The game will instead allow characters to personalise their bending forms to match their personality. The precedent for such has existed in the show since its inception, and Magpie feels giving players fiat in choosing how to represent something tied to their character’s core identity is never a wrong design move.
An additional mechanic Mendez is proud of is Balance, a measure of how closely a character is following the themes of their playbook. While they couldn’t offer too many concrete details, roleplaying in the Avatar world will pull characters in different moral and ethical directions, and the critical decisions they make - large and small - will affect that Balance.
We really want to emphasise that a firebender doesn't have to roll dice every time they bend fire.
When beginning a campaign, the table will be able to choose from among five different time periods in the Avatar universe as the setting for their adventures, each centred on the life of a particular avatar. Avatar Kyoshi and Roku encompass eras that had already passed into history and legend by the time of the original show. Avatar Aang’s era comprises all of The Last Airbender’s events and Aang’s life afterwards. Korra’s period takes place during the second television series and explores how the quickly modernising world is shaped by her actions.
The obvious outlier will allow groups to experience a world during Aang’s imprisonment in the ice and the ensuing 100-Year War era. The Fire Nation attacked, everything changed, but the stage of the original series hasn’t yet been set.
“We are committed to a very broad view of what it means to be in this world,” Truman said. “And we think that gives you the ability to choose one of the spaces that you think is going to have the most excitement and the most conflicts that are right for your group.”
Fans can expect all of the smaller details of the universe to also make appearances, from the chimeric animal hybrids and cabbage vendors to the ability to introduce canon characters into campaigns. Magpie is less keen on hard-coding that last point but understand certain groups might want to brush shoulders with greatness. They didn’t go so far as to introduce an Avatar playbook - some things remain untouchable.
Ultimately, Truman and Mendez expressed hope in preserving the emotional tenets of the series and its expanded universe of books and comics - growing up in wartime, learning the responsibilities of power, colonialism and its damaging legacy, and the importance of empathy in personal relationships. They want their game to empower players to ask the same important questions first posed by the show, along with providing satisfying narrative tools to seek their own answers.

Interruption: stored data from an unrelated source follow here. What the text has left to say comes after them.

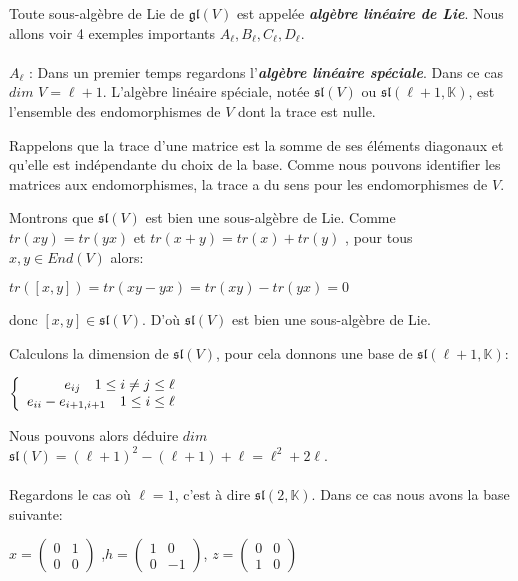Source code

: \documentclass[a4paper,openany,12pt]{report}
\newcommand{\KK}{\mathbb{K}}
\newcommand{\gl}{\mathfrak{gl}}
\newcommand{\ssl}{\mathfrak{sl}}
\theoremstyle{break}
{\theorembodyfont{\upshape}
\newtheorem*{rmq}{Remarque :}
\newtheorem*{prv}{Preuve :}
\newtheorem*{ex}{Exemples :}
\newtheorem*{exe}{Exemple : }
\newtheorem*{nota}{Notation :}
\newtheorem*{dem}{D\'emonstration :}}
\begin{document}
Toute sous-algèbre de Lie de $\gl(V)$ est appelée \emph{\textbf{algèbre linéaire de Lie}}. Nous allons voir 4 exemples importants  $A_{\ell}, B_{\ell}, C_{\ell}, D_{\ell}$.\\
\\
$ A_{\ell} $ : Dans un premier temps regardons l'\emph{\textbf{algèbre linéaire spéciale}}. Dans ce cas $dim$ $V= \ell +1$. L'algèbre linéaire spéciale, notée $\ssl(V)$ ou $\ssl(\ell+1,\KK)$, est l'ensemble des endomorphismes de $V$ dont la trace est nulle.

Rappelons que la trace d'une matrice est la somme de ses éléments diagonaux et qu'elle est indépendante du choix de la base. Comme nous pouvons identifier les matrices aux endomorphismes, la trace a du sens pour les endomorphismes de $V$.

Montrons que $\ssl(V)$ est bien une sous-algèbre de Lie. Comme $tr(xy)=tr(yx)$ et $tr(x+y)= tr(x) + tr(y)$ ,  pour tous $x,y  \in End(V)$ alors:
\begin{center}
$tr([x,y])=tr(xy-yx)=tr(xy)-tr(yx)=0$
\end{center} 
donc $[x,y] \in \ssl(V)$. D'où $\ssl(V)$ est bien une sous-algèbre de Lie.

Calculons la dimension de $\ssl(V)$, pour cela donnons une base de $\ssl(\ell+1,\KK)$:
\begin{center}
$\left \{
   \begin{array}{r c l}
e_{ij }\quad 1\leq i \neq j \leq \ell \\
e_{ii}-e_{i+1,i+1} \quad 1\leq i \leq \ell
   \end{array}
   \right .$
\end{center}

Nous pouvons alors déduire $dim$ $\ssl(V) = (\ell + 1)^2 - (\ell + 1) + \ell = \ell^2+2\ell$.\\
\\
Regardons le cas où $\ell=1$, c'est à dire $\ssl(2,\KK)$. Dans ce cas nous avons la base suivante:
\begin{center}
$ x=\begin{pmatrix} 0 & 1 \\ 0 & 0 \end{pmatrix} $ ,\quad $ h=\begin{pmatrix} 1 & 0 \\ 0 & -1 \end{pmatrix} $, \quad $ z=\begin{pmatrix} 0 & 0 \\ 1 & 0 \end{pmatrix} $
\end{center}
\end{document}

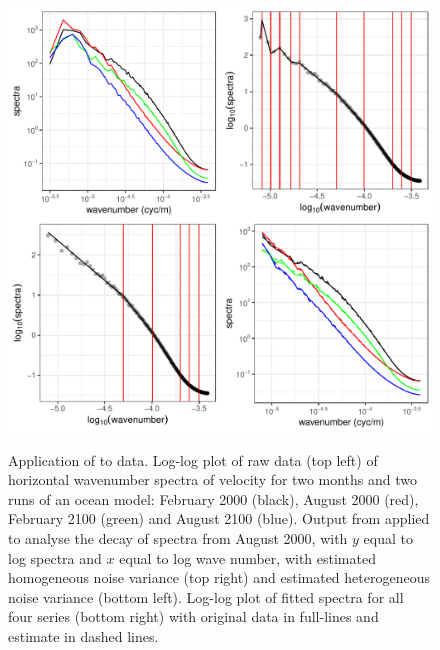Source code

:\documentclass[nojss]{jss}
\begin{document}
\begin{figure}
\centering
{\includegraphics{figures/cpop_real_data_ggplot.pdf}}
\caption{Application of  to  data. Log-log plot of raw data (top left) of horizontal wavenumber spectra of velocity for two months and two runs of an ocean model: February 2000 (black), August 2000 (red), February 2100 (green) and August 2100 (blue). Output from  applied to analyse the decay of spectra from August 2000, with $y$ equal to log spectra and $x$ equal to log wave number, with estimated homogeneous noise variance (top right) and estimated heterogeneous noise variance (bottom left). Log-log plot of fitted spectra for all four series (bottom right) with original data in full-lines and estimate in dashed lines. 
}
\label{fig:crops.data}
\end{figure}
\end{document}
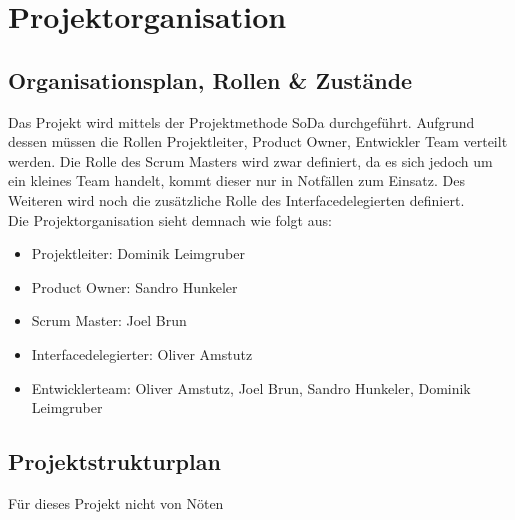 \section{Projektorganisation}
\subsection{Organisationsplan, Rollen \& Zustände}
Das Projekt wird mittels der Projektmethode SoDa durchgeführt. Aufgrund dessen müssen die Rollen Projektleiter, Product Owner, Entwickler Team verteilt werden. Die Rolle des Scrum Masters wird zwar definiert, da es sich jedoch um ein kleines Team handelt, kommt dieser nur in Notfällen zum Einsatz. Des Weiteren wird noch die zusätzliche Rolle des Interfacedelegierten definiert. \\
Die Projektorganisation sieht demnach wie folgt aus:
\begin{itemize}
	\item Projektleiter: Dominik Leimgruber
	\item Product Owner: Sandro Hunkeler
	\item Scrum Master: Joel Brun
	\item Interfacedelegierter: Oliver Amstutz
	\item Entwicklerteam: Oliver Amstutz, Joel Brun, Sandro Hunkeler, Dominik Leimgruber
\end{itemize}
\subsection{Projektstrukturplan}
Für dieses Projekt nicht von Nöten
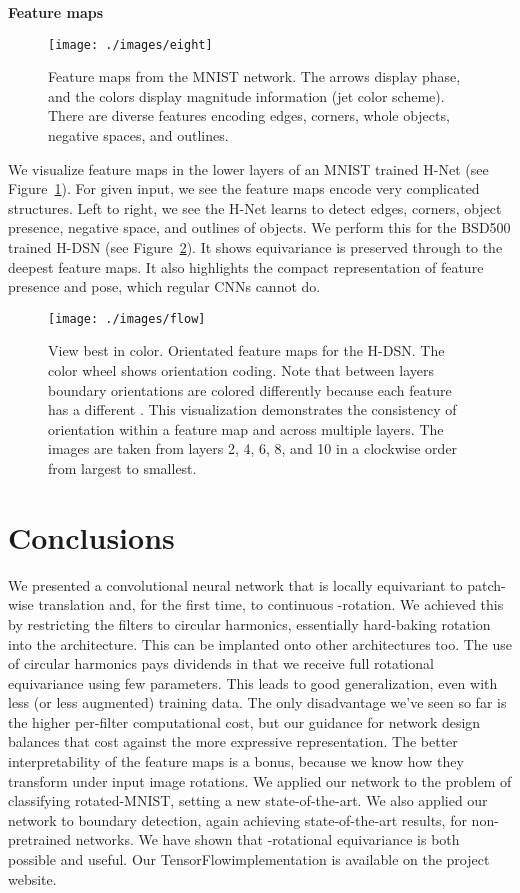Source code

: \documentclass[10pt,twocolumn,letterpaper]{article}
\begin{document}
\textbf{Feature maps}
\begin{figure}[t]
\begin{center}
	\texttt{[image: ./images/eight]}
\end{center}
\caption{Feature maps from the MNIST network. The arrows display phase, and the colors display magnitude information (jet color scheme). There are diverse features encoding edges, corners, whole objects, negative spaces, and outlines.}
\label{fig:feature_maps}
\vspace{-1em}
\end{figure}
We visualize feature maps in the lower layers of an MNIST trained 
H-Net (see Figure~\ref{fig:feature_maps}). 
For given input, we see the feature maps encode very 
complicated structures. Left to right, we see the H-Net 
learns to detect edges, corners, object presence, negative space, 
and outlines of objects. We perform this for the BSD500 trained
H-DSN (see Figure~\ref{fig:flow}). It shows equivariance
is preserved through to the deepest feature maps.
It also highlights the compact representation of feature presence and pose,
which regular CNNs cannot do.
\begin{figure}[b]
\vspace{-1em}
	\texttt{[image: ./images/flow]}
    \caption{View best in color. 
    Orientated feature maps for the H-DSN. The color wheel shows
    orientation coding. Note that between layers boundary orientations
    are colored differently because each feature has a different . 
    This visualization demonstrates the consistency
    of orientation within a feature map and across multiple layers.
    The images are taken from layers 2, 4, 6, 8, and 10 in a clockwise
    order from largest to smallest.}
    \label{fig:flow}
\end{figure}
\section{Conclusions}
We presented a convolutional neural network that is locally equivariant to patch-wise translation and, for the first time, to continuous -rotation. We achieved this by restricting the filters to circular harmonics, essentially hard-baking rotation into the architecture. This can be implanted onto other architectures too. The use of circular harmonics pays dividends in that we receive full rotational equivariance using few parameters. This leads to good generalization, even with less (or less augmented) training data. The only disadvantage we've seen so far is the higher per-filter computational cost, but our guidance for network design balances that cost against the more expressive representation. The better interpretability of the feature maps is a bonus, because we know how they transform under input image rotations. We applied our network to the problem of classifying rotated-MNIST, setting a new state-of-the-art. We also applied our network to boundary detection, again achieving state-of-the-art results, for non-pretrained networks. We have shown that -rotational equivariance is both possible and useful. Our TensorFlow\texttrademark   implementation is available on the project website. 
\end{document}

“That’s the reason we're so excited about Powered by the Apocalypse as an engine for games like Avatar. Ultimately, these settings are about people who are making tough choices because they value many things, not just winning a fight,” Truman said. “But in fact, what are the costs of the fight? Who does the fight hurt? Who is saved? And who is not? Who is hurt? And who is not? And, and more importantly, what does it look like for all of this fighting to be done?”
The Avatar and Legend of Korra RPG’s core book is currently scheduled to release in February 2022, with two supplements - Republic City and The Spirit World - to follow in August 2022 and February 2023, respectively.
Edit: This story has been updated to accurately reflect James Mendez' surname.